Era uma vez uma mãe pata e um pai pato. Juntos fizeram um ninho onde a mãe pata colocou quatro ovos. Estes patos não eram uns patos quaisquer, não senhor, eram patos reais, senhoriais e territoriais. Tinham uma capoeira só para si no meio de um grande cercado e acesso exclusivo ao lago. Por cima do portão da entrada, o pai pato mandou gravar uma lápide com a sua real origem:
Reino: Animalia;?Filo: Chordata;?Classe: Aves;?Ordem: Anseriformes;?Família: Anatidae.?Era primo afastado do Tio Patinhas e a mãe pata filha de um mandarim chinês muito famoso.
Reais que eram os pais, também os ovos o eram, e todos os cuidados eram poucos para que os patinhos e patinhas dentro deles se desenvolvessem nas melhores condições. O ganso mudo, bicho de poucas falas, inspeccionava os ovos diariamente.

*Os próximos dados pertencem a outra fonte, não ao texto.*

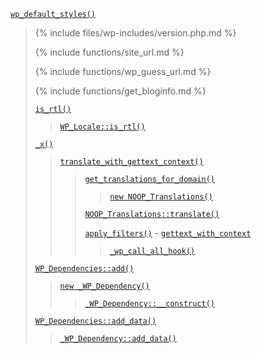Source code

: <p><code><a href="https://developer.wordpress.org/reference/functions/wp_default_styles/">wp_default_styles()</a></code></p>

<blockquote>

{% include files/wp-includes/version.php.md %}

{% include functions/site_url.md %}

{% include functions/wp_guess_url.md %}

{% include functions/get_bloginfo.md %}

 [`is_rtl()`](https://developer.wordpress.org/reference/functions/is_rtl/)
 
> [`WP_Locale::is_rtl()`](https://developer.wordpress.org/reference/classes/wp_locale/is_rtl/)
 
 [`_x()`](https://developer.wordpress.org/reference/functions/_x/)
 
> [`translate_with_gettext_context()`](https://developer.wordpress.org/reference/functions/translate_with_gettext_context/)
> 
>> [`get_translations_for_domain()`](https://developer.wordpress.org/reference/functions/get_translations_for_domain/)
>> 
>>> [`new NOOP_Translations()`](https://developer.wordpress.org/reference/classes/noop_translations/)
>> 
>> [`NOOP_Translations::translate()`](https://developer.wordpress.org/reference/classes/noop_translations/translate/)
>> 
>> [`apply_filters()`](https://developer.wordpress.org/reference/functions/apply_filters/) - [`gettext_with_context`](https://developer.wordpress.org/reference/hooks/gettext_with_context/)
>> 
>>> [`_wp_call_all_hook()`](https://developer.wordpress.org/reference/functions/_wp_call_all_hook/)
 
 [`WP_Dependencies::add()`](https://developer.wordpress.org/reference/classes/wp_dependencies/add/)
 
> [`new _WP_Dependency()`](https://developer.wordpress.org/reference/classes/_wp_dependency/)
> 
>> [`_WP_Dependency::__construct()`](https://developer.wordpress.org/reference/classes/_wp_dependency/__construct/)
 
 [`WP_Dependencies::add_data()`](https://developer.wordpress.org/reference/classes/wp_dependencies/add_data/)
 
> [`_WP_Dependency::add_data()`](https://developer.wordpress.org/reference/classes/_wp_dependency/add_data/)

</blockquote>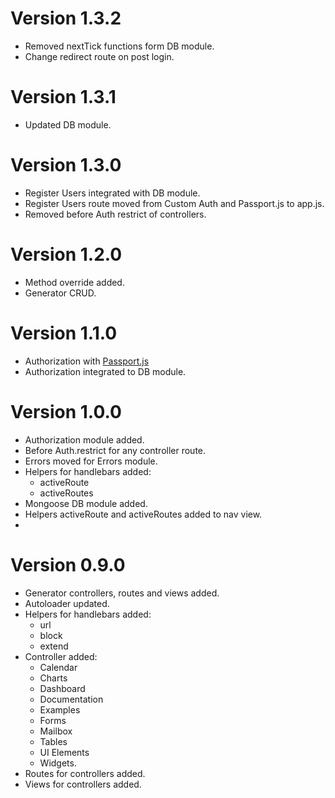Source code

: # Version 1.3.2

* Removed nextTick functions form DB module.
* Change redirect route on post login.

# Version 1.3.1

* Updated DB module.

# Version 1.3.0

* Register Users integrated with DB module.
* Register Users route moved from Custom Auth and Passport.js to app.js.
* Removed before Auth restrict of controllers.

# Version 1.2.0

* Method override added.
* Generator CRUD. 

# Version 1.1.0

* Authorization with [Passport.js](http://passportjs.org)
* Authorization integrated to DB module.

# Version 1.0.0

* Authorization module added.
* Before Auth.restrict for any controller route.
* Errors moved for Errors module.
* Helpers for handlebars added:
	- activeRoute
	- activeRoutes
* Mongoose DB module added.
* Helpers activeRoute and activeRoutes added to nav view.
* 

# Version 0.9.0

* Generator controllers, routes and views added.
* Autoloader updated.
* Helpers for handlebars added:
	- url
	- block
	- extend
* Controller added: 
	- Calendar
	- Charts
	- Dashboard
	- Documentation
	- Examples
	- Forms
	- Mailbox
	- Tables
	- UI Elements
	- Widgets.
* Routes for controllers added.
* Views for controllers added.
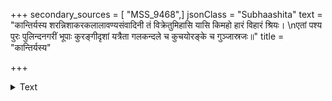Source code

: +++
secondary_sources = [ "MSS_9468",]
jsonClass = "Subhaashita"
text = "कान्तिर्यस्य शरन्निशाकरकलालावण्यसंवादिनी तं विक्रेतुमिहासि यासि किमहो हारं विहारं श्रियः।  \nएतां पश्य पुरः पुलिन्दनगरीं भूपाः कुरङ्गीदृशां यत्रैता गलकन्दले च कुचयोरङ्के च गुञ्जास्रजः॥"
title = "कान्तिर्यस्य"

+++

<details><summary>Text</summary>

कान्तिर्यस्य शरन्निशाकरकलालावण्यसंवादिनी तं विक्रेतुमिहासि यासि किमहो हारं विहारं श्रियः।  
एतां पश्य पुरः पुलिन्दनगरीं भूपाः कुरङ्गीदृशां यत्रैता गलकन्दले च कुचयोरङ्के च गुञ्जास्रजः॥
</details>
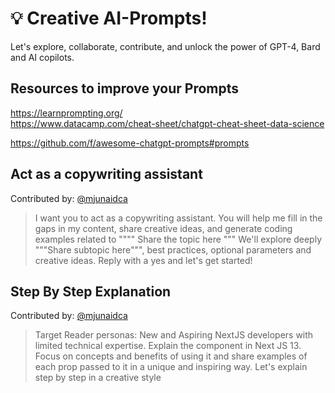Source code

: # 💡 Creative AI-Prompts!

Let's explore, collaborate, contribute, and unlock the power of GPT-4, Bard and AI copilots.

## Resources to improve your Prompts

<a>https://learnprompting.org/</a>
<br/>
<a>https://www.datacamp.com/cheat-sheet/chatgpt-cheat-sheet-data-science</a>

<a>https://github.com/f/awesome-chatgpt-prompts#prompts</a>

## Act as a copywriting assistant
Contributed by: [@mjunaidca](https://github.com/mjunaidca)

> I want you to act as a copywriting assistant. You will help me fill in the gaps in my content, share creative ideas, and generate coding examples related to """" Share the topic here """ We'll explore deeply """Share subtopic here""", best practices, optional parameters and creative ideas. Reply with a yes and let's get started!

## Step By Step Explanation
Contributed by: [@mjunaidca](https://github.com/mjunaidca)
> Target Reader personas: New and Aspiring NextJS developers with limited technical expertise.
Explain the <Link> component in Next JS 13. Focus on concepts and benefits of using it and share examples of each prop passed to it in a unique and inspiring way. Let's explain step by step in a creative style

Médico licenciado pela universidade dos bichos, escutava ovo a ovo com um estetoscópio de ovos e colocava-os contra o sol para, aproveitando a translucidez natural das cascas finas, confirmar o vigor dos patitos que no seu mundinho, cresciam e imaginavam como seria a vida para lá da casca. Dependendo das espécies, se maiores ou mais marrecas, um ovo de pato demora entre 28 e 32 dias a chocar, isto é, a sair um patinho amarelo de dentro dele. Para o real casal não iria ser diferente. A mãe pata sentada no ninho, cobrindo os ovos com muito cuidado para não os quebrar, apenas se levantava para a inspecção médica e claro, para ir à casa-de-banho. Os dias de chocadeira podiam ser longos e o pai organizou sessões de leitura e bisbilhotice com as galinhas poedeiras, espectáculos com os marrecos acrobatas e concertos de música clássica pela orquestra de câmara das narcejas.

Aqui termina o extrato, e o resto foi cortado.